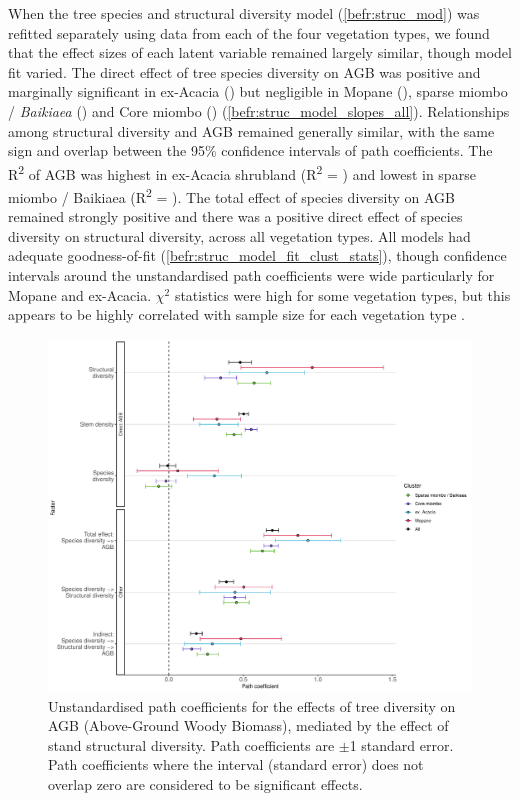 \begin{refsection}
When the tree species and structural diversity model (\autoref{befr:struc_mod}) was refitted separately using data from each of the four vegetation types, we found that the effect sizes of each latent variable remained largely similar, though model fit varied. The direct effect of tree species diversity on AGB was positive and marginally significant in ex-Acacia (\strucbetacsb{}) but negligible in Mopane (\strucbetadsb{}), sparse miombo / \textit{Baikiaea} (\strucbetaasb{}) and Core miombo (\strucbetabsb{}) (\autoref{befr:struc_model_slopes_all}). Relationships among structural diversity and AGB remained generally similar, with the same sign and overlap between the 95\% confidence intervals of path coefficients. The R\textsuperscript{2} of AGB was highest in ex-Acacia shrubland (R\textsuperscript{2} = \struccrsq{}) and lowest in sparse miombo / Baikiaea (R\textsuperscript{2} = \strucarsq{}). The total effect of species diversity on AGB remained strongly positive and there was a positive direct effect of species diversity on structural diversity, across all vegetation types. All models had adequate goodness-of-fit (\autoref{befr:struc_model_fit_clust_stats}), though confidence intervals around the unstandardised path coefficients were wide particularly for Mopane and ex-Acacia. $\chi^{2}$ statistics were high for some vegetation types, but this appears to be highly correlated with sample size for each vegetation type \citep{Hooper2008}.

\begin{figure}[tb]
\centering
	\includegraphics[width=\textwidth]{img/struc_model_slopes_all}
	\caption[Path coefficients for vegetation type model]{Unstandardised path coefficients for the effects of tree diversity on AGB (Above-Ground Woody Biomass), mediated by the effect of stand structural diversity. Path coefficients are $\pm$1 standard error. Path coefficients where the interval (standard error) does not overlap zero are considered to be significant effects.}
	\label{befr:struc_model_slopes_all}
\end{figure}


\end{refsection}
◆ ◆ ◆
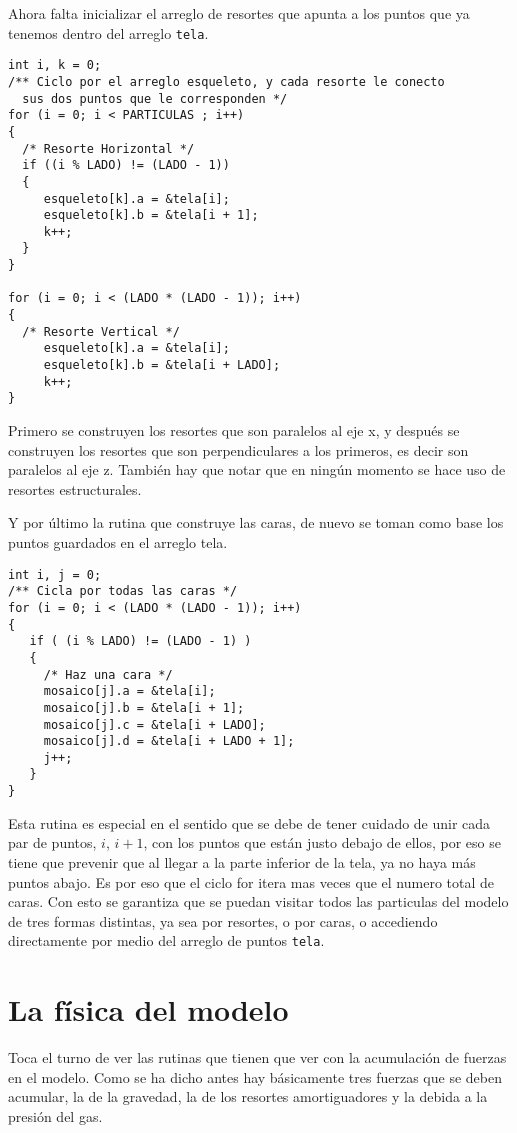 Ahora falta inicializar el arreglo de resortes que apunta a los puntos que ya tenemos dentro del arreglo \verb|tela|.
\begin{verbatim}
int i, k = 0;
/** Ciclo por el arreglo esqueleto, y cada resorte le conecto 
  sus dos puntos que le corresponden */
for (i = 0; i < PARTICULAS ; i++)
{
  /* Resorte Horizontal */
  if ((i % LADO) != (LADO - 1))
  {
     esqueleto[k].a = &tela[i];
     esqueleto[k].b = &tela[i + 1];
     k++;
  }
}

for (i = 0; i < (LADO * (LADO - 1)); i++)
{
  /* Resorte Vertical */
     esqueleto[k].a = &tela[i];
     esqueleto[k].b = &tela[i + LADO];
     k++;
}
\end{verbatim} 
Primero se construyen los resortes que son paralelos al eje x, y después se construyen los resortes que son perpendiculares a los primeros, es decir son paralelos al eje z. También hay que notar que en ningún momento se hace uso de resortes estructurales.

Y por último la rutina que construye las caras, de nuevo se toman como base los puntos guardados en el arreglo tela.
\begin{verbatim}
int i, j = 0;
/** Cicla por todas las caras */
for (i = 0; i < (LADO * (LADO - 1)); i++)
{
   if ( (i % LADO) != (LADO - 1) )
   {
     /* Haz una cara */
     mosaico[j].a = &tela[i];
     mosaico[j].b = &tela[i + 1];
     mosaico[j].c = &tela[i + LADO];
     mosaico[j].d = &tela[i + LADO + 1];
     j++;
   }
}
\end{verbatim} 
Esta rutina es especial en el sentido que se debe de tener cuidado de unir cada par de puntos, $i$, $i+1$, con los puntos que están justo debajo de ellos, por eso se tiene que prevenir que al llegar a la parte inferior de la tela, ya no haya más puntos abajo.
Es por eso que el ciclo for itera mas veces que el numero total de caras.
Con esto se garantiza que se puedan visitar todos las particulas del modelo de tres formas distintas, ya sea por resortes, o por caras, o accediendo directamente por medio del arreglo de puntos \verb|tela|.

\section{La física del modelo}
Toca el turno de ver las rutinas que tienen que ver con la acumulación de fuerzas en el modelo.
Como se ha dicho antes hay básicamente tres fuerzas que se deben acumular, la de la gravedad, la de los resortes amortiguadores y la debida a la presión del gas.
◆ ◆ ◆
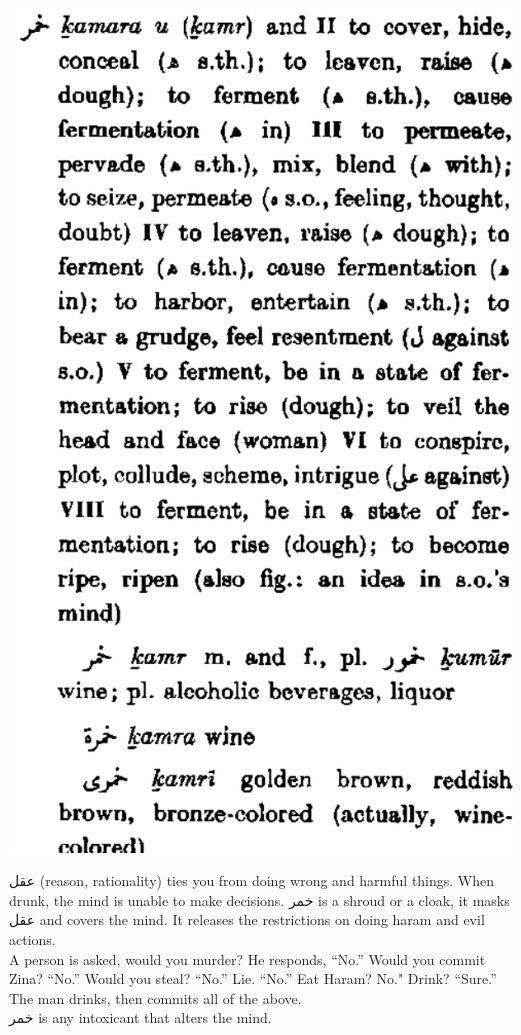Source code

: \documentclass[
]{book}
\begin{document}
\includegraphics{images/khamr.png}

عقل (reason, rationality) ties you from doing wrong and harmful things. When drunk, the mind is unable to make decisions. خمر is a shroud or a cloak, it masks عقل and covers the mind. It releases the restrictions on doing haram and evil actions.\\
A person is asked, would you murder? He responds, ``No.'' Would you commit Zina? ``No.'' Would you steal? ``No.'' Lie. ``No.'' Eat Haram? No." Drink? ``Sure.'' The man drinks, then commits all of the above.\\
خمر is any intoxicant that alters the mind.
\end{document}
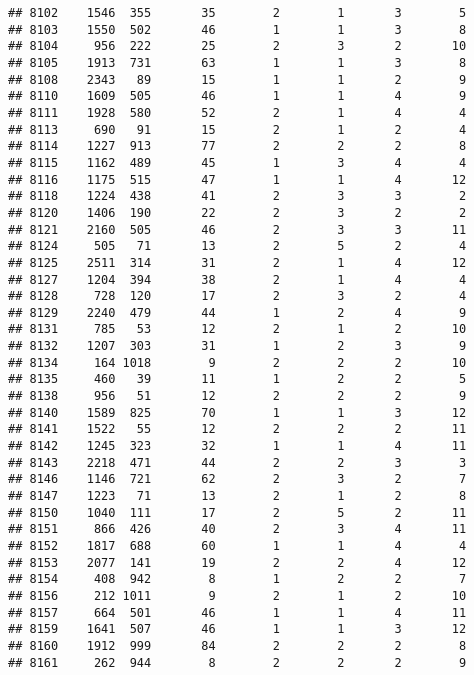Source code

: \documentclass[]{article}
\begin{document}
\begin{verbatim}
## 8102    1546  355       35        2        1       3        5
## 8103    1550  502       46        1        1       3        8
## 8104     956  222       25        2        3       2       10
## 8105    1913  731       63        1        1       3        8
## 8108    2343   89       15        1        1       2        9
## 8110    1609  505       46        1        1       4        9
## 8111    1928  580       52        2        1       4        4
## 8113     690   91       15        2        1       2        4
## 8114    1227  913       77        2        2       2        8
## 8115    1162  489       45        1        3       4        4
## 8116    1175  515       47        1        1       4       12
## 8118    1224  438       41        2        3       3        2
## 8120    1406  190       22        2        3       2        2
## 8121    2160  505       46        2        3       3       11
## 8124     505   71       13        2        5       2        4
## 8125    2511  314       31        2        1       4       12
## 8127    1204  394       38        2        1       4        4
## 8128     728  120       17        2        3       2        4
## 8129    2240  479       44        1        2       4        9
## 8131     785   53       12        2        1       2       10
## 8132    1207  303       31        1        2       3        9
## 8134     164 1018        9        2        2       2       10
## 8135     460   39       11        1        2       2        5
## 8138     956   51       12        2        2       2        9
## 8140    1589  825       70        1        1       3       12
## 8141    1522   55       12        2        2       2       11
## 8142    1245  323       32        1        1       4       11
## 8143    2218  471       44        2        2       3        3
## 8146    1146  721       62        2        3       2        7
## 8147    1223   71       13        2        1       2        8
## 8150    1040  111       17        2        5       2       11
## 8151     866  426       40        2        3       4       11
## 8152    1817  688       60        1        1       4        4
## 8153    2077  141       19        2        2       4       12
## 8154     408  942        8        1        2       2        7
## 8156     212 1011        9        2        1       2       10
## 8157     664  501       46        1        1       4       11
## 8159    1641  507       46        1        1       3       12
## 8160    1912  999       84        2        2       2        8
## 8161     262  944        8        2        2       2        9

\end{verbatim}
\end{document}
◆ ◆ ◆
What the task asks:
Where a line of the records includes "fuerzas", copy it.

Completed exercise:
Toca el turno de ver las rutinas que tienen que ver con la acumulación de fuerzas en el modelo.
Como se ha dicho antes hay básicamente tres fuerzas que se deben acumular, la de la gravedad, la de los resortes amortiguadores y la debida a la presión del gas.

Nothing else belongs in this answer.